:: EXERCISE MATERIAL

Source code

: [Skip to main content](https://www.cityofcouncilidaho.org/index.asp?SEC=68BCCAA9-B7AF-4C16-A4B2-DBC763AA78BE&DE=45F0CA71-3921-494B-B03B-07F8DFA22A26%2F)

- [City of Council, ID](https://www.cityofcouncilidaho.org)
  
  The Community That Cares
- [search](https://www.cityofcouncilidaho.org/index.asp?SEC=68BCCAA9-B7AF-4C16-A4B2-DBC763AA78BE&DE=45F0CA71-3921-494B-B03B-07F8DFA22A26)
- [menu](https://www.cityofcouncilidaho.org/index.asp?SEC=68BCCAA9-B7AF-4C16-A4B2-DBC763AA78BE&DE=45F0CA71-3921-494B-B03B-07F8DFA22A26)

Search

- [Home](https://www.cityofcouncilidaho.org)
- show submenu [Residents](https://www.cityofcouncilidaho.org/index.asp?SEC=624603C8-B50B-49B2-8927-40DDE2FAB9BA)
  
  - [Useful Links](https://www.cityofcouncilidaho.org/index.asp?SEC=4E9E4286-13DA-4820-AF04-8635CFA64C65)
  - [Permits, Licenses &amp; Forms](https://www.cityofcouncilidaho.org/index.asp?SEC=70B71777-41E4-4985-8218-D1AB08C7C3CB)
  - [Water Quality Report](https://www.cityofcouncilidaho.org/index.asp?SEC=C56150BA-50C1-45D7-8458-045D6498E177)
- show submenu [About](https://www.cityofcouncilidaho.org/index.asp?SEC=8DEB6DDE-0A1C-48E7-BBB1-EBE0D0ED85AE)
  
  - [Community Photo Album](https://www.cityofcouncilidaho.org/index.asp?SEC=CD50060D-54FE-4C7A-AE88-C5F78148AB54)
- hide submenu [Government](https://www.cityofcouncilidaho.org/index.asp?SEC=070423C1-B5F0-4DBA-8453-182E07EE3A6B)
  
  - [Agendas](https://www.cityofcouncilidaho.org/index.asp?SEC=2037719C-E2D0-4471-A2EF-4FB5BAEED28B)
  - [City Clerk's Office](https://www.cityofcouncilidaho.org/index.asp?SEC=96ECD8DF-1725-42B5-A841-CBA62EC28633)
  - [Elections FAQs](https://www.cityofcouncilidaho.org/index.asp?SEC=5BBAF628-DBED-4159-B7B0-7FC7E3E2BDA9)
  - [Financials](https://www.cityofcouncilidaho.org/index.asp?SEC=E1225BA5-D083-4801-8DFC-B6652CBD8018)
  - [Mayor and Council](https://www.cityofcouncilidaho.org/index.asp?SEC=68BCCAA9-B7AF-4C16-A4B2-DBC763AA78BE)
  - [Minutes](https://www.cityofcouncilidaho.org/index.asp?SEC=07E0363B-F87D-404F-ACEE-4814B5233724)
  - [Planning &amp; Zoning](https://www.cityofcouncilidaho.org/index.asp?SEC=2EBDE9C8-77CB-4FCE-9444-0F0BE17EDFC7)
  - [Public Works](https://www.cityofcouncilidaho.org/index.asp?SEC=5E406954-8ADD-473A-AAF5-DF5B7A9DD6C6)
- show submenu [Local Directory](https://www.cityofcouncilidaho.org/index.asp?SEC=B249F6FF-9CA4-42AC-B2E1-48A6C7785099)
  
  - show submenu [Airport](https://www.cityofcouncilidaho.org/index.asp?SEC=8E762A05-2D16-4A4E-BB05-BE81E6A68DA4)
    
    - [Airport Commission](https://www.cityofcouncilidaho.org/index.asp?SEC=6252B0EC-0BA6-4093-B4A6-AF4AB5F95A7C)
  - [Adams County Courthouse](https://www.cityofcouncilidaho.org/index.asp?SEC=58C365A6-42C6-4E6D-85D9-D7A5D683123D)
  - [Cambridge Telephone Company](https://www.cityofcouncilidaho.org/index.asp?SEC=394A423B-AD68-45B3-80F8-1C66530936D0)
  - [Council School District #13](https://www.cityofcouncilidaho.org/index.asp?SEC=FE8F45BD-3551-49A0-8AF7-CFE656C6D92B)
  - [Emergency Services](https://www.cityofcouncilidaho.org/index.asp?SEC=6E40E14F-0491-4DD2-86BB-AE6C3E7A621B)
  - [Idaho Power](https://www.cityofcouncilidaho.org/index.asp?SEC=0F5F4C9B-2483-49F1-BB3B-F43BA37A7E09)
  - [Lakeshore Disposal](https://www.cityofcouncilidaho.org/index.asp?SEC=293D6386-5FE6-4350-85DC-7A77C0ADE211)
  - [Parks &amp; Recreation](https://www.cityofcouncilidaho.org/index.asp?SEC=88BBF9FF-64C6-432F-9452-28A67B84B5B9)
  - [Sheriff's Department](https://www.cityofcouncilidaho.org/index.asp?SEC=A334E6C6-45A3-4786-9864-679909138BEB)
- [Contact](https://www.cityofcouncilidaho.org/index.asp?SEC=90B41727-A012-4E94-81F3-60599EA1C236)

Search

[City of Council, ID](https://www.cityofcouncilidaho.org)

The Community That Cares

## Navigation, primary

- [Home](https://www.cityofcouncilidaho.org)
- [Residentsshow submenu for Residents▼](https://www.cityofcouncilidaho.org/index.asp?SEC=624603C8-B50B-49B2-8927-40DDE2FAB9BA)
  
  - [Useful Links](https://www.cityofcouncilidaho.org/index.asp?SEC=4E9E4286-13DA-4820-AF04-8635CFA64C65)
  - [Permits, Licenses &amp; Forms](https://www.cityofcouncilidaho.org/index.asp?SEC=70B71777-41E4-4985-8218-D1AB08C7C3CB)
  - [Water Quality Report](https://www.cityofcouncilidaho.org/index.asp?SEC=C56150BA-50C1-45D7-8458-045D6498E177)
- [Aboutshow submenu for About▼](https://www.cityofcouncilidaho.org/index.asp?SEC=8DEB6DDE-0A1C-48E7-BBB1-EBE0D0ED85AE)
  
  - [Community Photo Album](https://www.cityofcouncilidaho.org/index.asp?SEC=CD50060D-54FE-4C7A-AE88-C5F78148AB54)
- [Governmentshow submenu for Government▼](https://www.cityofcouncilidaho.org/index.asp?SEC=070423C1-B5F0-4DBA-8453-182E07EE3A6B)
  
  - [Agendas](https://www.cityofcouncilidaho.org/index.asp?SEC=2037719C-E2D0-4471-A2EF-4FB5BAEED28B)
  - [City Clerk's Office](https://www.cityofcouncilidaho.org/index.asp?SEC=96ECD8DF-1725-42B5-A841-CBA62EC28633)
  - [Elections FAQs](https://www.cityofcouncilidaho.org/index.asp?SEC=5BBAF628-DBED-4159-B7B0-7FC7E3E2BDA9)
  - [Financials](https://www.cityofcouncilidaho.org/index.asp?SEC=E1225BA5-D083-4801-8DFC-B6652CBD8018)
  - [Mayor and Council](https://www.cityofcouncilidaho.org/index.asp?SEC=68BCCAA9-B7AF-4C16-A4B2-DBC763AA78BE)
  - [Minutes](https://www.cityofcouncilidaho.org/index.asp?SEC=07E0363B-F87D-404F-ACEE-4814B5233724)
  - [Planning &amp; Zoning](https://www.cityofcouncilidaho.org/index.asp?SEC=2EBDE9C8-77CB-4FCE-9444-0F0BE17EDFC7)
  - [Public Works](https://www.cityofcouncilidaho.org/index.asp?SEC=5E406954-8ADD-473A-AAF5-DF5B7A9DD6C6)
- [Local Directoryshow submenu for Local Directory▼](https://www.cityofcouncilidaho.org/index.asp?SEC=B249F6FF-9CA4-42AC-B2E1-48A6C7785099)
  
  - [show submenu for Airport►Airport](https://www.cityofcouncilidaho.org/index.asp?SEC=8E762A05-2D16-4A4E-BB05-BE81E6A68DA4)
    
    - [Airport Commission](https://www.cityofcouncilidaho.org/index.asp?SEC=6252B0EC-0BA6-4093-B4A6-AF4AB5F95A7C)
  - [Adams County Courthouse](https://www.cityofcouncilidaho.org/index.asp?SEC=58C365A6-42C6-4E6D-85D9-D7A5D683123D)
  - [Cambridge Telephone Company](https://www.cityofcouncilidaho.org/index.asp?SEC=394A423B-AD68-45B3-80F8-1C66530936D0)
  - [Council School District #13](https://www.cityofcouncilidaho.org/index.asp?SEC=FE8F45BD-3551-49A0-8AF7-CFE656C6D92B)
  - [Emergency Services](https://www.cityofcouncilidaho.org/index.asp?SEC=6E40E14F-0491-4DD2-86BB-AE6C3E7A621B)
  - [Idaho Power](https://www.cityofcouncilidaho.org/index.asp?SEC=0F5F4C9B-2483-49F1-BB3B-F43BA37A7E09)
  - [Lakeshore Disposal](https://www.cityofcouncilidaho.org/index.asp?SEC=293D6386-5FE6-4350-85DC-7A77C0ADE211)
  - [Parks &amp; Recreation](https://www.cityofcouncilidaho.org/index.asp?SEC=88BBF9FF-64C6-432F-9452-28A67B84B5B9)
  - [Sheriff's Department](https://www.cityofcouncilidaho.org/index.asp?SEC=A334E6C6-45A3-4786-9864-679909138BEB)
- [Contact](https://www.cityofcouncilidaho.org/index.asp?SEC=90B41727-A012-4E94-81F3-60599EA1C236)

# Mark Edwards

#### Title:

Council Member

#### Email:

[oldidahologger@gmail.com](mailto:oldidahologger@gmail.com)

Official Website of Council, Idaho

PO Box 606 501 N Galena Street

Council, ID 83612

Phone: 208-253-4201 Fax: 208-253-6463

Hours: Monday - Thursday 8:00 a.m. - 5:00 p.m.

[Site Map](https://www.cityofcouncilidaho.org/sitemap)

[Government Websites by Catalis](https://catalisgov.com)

::::

- [WHAT NEEDS TO BE DONE] The answer must consist of every line from the data that holds the string "Cares".

- [EXERCISE RESULT]
  The Community That Cares
The Community That Cares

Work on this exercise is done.